CODEWITHSUNDEEP
cswitch-statement
Talha
Talha

Reputation: 23

Why this switch case goes to the default case?

The code is supposed to check for a vowel input. If found, it would print "Vowel" and if there is none it should print "consonent". But the compiler is going to the default case regardless of the input and I can't find where the mistake is. Please Help.

Here's my code:

#include<stdio.h>

void main()
{
    char ch;
    printf("Insert a Char \n");
    scanf("%d", &ch);

    switch(ch)
    {
    case 'a':
    case 'e':
    case 'i':
    case 'o':
    case 'u':
        printf("Vowel");
        break;

    default:
        printf("Consonent");
    }
}

Upvotes: 0

Views: 83

Answers (4)

Talha
Talha

Reputation: 23

Thanks Everyone. I appreciate the help! I should have noticed the data type though.

include

void main() {

char ch;
printf("Insert a Char \n");
scanf("%c", &ch);

switch(ch)
{
case 'a':
case 'A':

case 'e':
case 'E':

case 'i':
case 'I':

case 'o':
case 'O':

case 'u':
case 'U':
    printf("Vowel");
    break;

default:
    printf("Consonant");
}

}

Upvotes: 0

Vlad from Moscow
Vlad from Moscow

Reputation: 310920

The conversion specifier %d in this call

scanf("%d", &ch);

is invalid. It tries to read a number. So entering a letter like 'A' results in input error.

The compiler can issue a warning or even an error reporting that for example

format ‘%d’ expects argument of type ‘int *’, but argument 2 has type ‘char *’

Because using an invalid format can result in undefined behavior.

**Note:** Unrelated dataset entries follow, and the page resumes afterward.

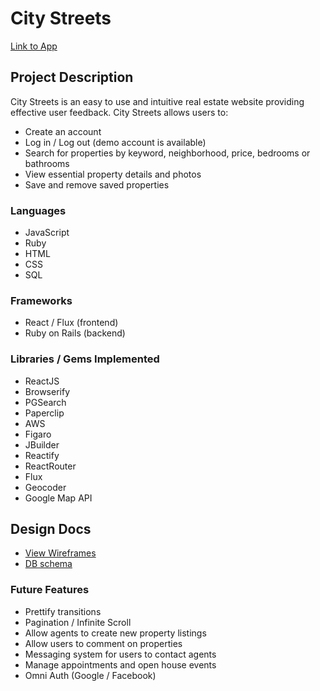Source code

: # City Streets

[Link to App][live]

[live]: http://city-streets.herokuapp.com/

## Project Description

City Streets is an easy to use and intuitive real estate website providing effective user feedback. City Streets allows users to:

- Create an account
- Log in / Log out (demo account is available)
- Search for properties by keyword, neighborhood, price, bedrooms or bathrooms
- View essential property details and photos
- Save and remove saved properties

### Languages
* JavaScript
* Ruby
* HTML
* CSS
* SQL

### Frameworks
* React / Flux (frontend)
* Ruby on Rails (backend)

### Libraries / Gems Implemented
* ReactJS
* Browserify
* PGSearch
* Paperclip
* AWS
* Figaro
* JBuilder
* Reactify
* ReactRouter
* Flux
* Geocoder
* Google Map API

## Design Docs
* [View Wireframes][view]
* [DB schema][schema]

[view]: ./docs/views.md
[schema]: ./docs/schema.md

### Future Features
- Prettify transitions
- Pagination / Infinite Scroll
- Allow agents to create new property listings
- Allow users to comment on properties
- Messaging system for users to contact agents
- Manage appointments and open house events
- Omni Auth (Google / Facebook)
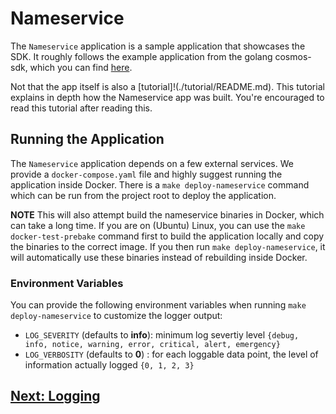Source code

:# Nameservice

The `Nameservice` application is a sample application that showcases the SDK. It roughly follows the example application from the golang cosmos-sdk, which you can find [here](https://github.com/cosmos/sdk-tutorials/tree/master/nameservice).

Not that the app itself is also a [tutorial]!(./tutorial/README.md). This tutorial explains in depth how the Nameservice app was built. You're encouraged to read this tutorial after reading this.

## Running the Application

The `Nameservice` application depends on a few external services. We provide a `docker-compose.yaml` file and highly suggest running the application inside Docker. There is a `make deploy-nameservice` command which can be run from the project root to deploy the application.

**NOTE** This will also attempt build the nameservice binaries in Docker, which can take a long time. If you are on (Ubuntu) Linux, you can use the `make docker-test-prebake` command first to build the application locally and copy the binaries to the correct image. If you then run `make deploy-nameservice`, it will automatically use these binaries instead of rebuilding inside Docker.

### Environment Variables

You can provide the following environment variables when running `make deploy-nameservice` to customize the logger output:

- `LOG_SEVERITY` (defaults to **info**): minimum log severtiy level `{debug, info, notice, warning, error, critical, alert, emergency}`
- `LOG_VERBOSITY` (defaults to **0**) : for each loggable data point, the level of information actually logged `{0, 1, 2, 3}`

## [Next: Logging](./docs/Logging.md)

Here is a demonstrative program

#include <stdio.h>

int main(void) 
{
    char s[] = "ABCD";

    puts( s );

    scanf( "%d", ( int * )s );

    puts( s );

    return 0;
}

If for example even to enter a valid ASCII code as for example 65 of the letter 'A' then the program output might look like

ABCD
A

That is the memory occupied by the array was overwritten.

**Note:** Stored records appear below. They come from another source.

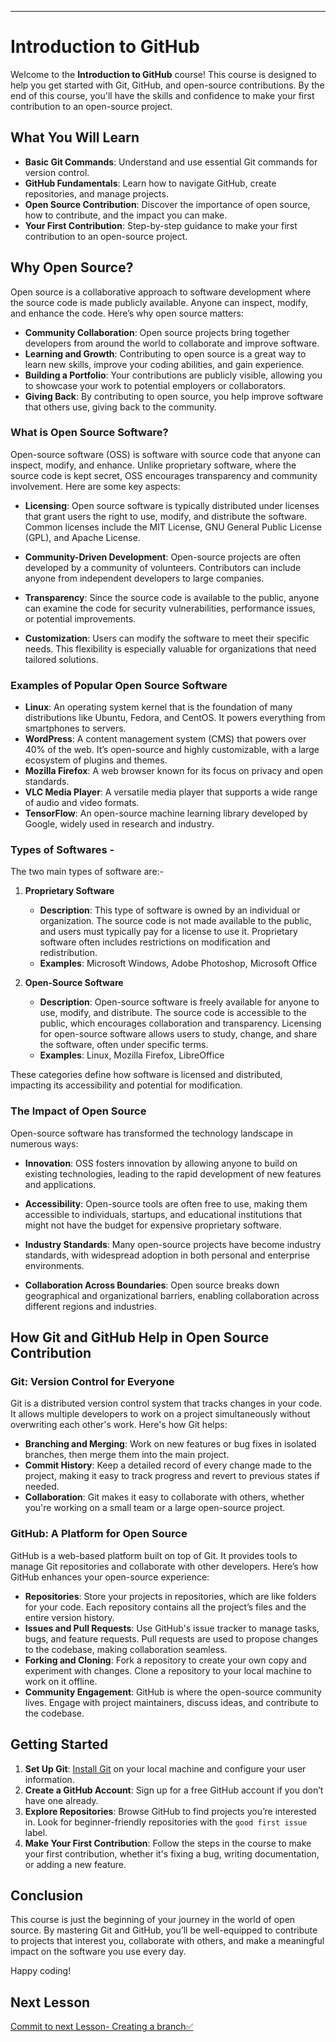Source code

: <!-- readme -->
---

# Introduction to GitHub

Welcome to the **Introduction to GitHub** course! This course is designed to help you get started with Git, GitHub, and open-source contributions. By the end of this course, you'll have the skills and confidence to make your first contribution to an open-source project.

## What You Will Learn

- **Basic Git Commands**: Understand and use essential Git commands for version control.
- **GitHub Fundamentals**: Learn how to navigate GitHub, create repositories, and manage projects.
- **Open Source Contribution**: Discover the importance of open source, how to contribute, and the impact you can make.
- **Your First Contribution**: Step-by-step guidance to make your first contribution to an open-source project.

## Why Open Source?

Open source is a collaborative approach to software development where the source code is made publicly available. Anyone can inspect, modify, and enhance the code. Here’s why open source matters:

- **Community Collaboration**: Open source projects bring together developers from around the world to collaborate and improve software.
- **Learning and Growth**: Contributing to open source is a great way to learn new skills, improve your coding abilities, and gain experience.
- **Building a Portfolio**: Your contributions are publicly visible, allowing you to showcase your work to potential employers or collaborators.
- **Giving Back**: By contributing to open source, you help improve software that others use, giving back to the community.

### What is Open Source Software?

Open-source software (OSS) is software with source code that anyone can inspect, modify, and enhance. Unlike proprietary software, where the source code is kept secret, OSS encourages transparency and community involvement. Here are some key aspects:

- **Licensing**: Open source software is typically distributed under licenses that grant users the right to use, modify, and distribute the software. Common licenses include the MIT License, GNU General Public License (GPL), and Apache License.
  
- **Community-Driven Development**: Open-source projects are often developed by a community of volunteers. Contributors can include anyone from independent developers to large companies.

- **Transparency**: Since the source code is available to the public, anyone can examine the code for security vulnerabilities, performance issues, or potential improvements.

- **Customization**: Users can modify the software to meet their specific needs. This flexibility is especially valuable for organizations that need tailored solutions.

### Examples of Popular Open Source Software

- **Linux**: An operating system kernel that is the foundation of many distributions like Ubuntu, Fedora, and CentOS. It powers everything from smartphones to servers.
- **WordPress**: A content management system (CMS) that powers over 40% of the web. It’s open-source and highly customizable, with a large ecosystem of plugins and themes.
- **Mozilla Firefox**: A web browser known for its focus on privacy and open standards.
- **VLC Media Player**: A versatile media player that supports a wide range of audio and video formats.
- **TensorFlow**: An open-source machine learning library developed by Google, widely used in research and industry.

### Types of Softwares -
The two main types of software are:-
1. **Proprietary Software**
   - **Description**: This type of software is owned by an individual or organization. The source code is not made available to the public, and users must typically pay for a license to use it. Proprietary software often includes restrictions on modification and redistribution.
   - **Examples**: Microsoft Windows, Adobe Photoshop, Microsoft Office

2. **Open-Source Software**
   - **Description**: Open-source software is freely available for anyone to use, modify, and distribute. The source code is accessible to the public, which encourages collaboration and transparency. Licensing for open-source software allows users to study, change, and share the software, often under specific terms.
   - **Examples**: Linux, Mozilla Firefox, LibreOffice

These categories define how software is licensed and distributed, impacting its accessibility and potential for modification.

### The Impact of Open Source

Open-source software has transformed the technology landscape in numerous ways:

- **Innovation**: OSS fosters innovation by allowing anyone to build on existing technologies, leading to the rapid development of new features and applications.
  
- **Accessibility**: Open-source tools are often free to use, making them accessible to individuals, startups, and educational institutions that might not have the budget for expensive proprietary software.

- **Industry Standards**: Many open-source projects have become industry standards, with widespread adoption in both personal and enterprise environments.

- **Collaboration Across Boundaries**: Open source breaks down geographical and organizational barriers, enabling collaboration across different regions and industries.

## How Git and GitHub Help in Open Source Contribution

### Git: Version Control for Everyone

Git is a distributed version control system that tracks changes in your code. It allows multiple developers to work on a project simultaneously without overwriting each other's work. Here's how Git helps:

- **Branching and Merging**: Work on new features or bug fixes in isolated branches, then merge them into the main project.
- **Commit History**: Keep a detailed record of every change made to the project, making it easy to track progress and revert to previous states if needed.
- **Collaboration**: Git makes it easy to collaborate with others, whether you're working on a small team or a large open-source project.

### GitHub: A Platform for Open Source

GitHub is a web-based platform built on top of Git. It provides tools to manage Git repositories and collaborate with other developers. Here’s how GitHub enhances your open-source experience:

- **Repositories**: Store your projects in repositories, which are like folders for your code. Each repository contains all the project’s files and the entire version history.
- **Issues and Pull Requests**: Use GitHub's issue tracker to manage tasks, bugs, and feature requests. Pull requests are used to propose changes to the codebase, making collaboration seamless.
- **Forking and Cloning**: Fork a repository to create your own copy and experiment with changes. Clone a repository to your local machine to work on it offline.
- **Community Engagement**: GitHub is where the open-source community lives. Engage with project maintainers, discuss ideas, and contribute to the codebase.

## Getting Started

1. **Set Up Git**: [Install Git](https://git-scm.com/book/en/v2/Getting-Started-Installing-Git) on your local machine and configure your user information.
2. **Create a GitHub Account**: Sign up for a free GitHub account if you don’t have one already.
3. **Explore Repositories**: Browse GitHub to find projects you’re interested in. Look for beginner-friendly repositories with the `good first issue` label.
4. **Make Your First Contribution**: Follow the steps in the course to make your first contribution, whether it's fixing a bug, writing documentation, or adding a new feature.

## Conclusion

This course is just the beginning of your journey in the world of open source. By mastering Git and GitHub, you’ll be well-equipped to contribute to projects that interest you, collaborate with others, and make a meaningful impact on the software you use every day.

Happy coding!

## Next Lesson

[Commit to next Lesson- Creating a branch✅](1-create-a-branch.md)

Instead use the following call.(if you want to skip white spaces)

scanf( " %c", &ch );

or the following call

scanf( "%c", &ch );

Pay attention to that according to the C Standard the function main without parameters shall be declared like

int main( void )

Upvotes: 1

Lewis Kelsey
Lewis Kelsey

Reputation: 4677

you should use "%c" as the format. when you use "%d", the value is 0 (because no integers have been detected in the input string). Refer to https://en.cppreference.com/w/c/io/fscanf#Example.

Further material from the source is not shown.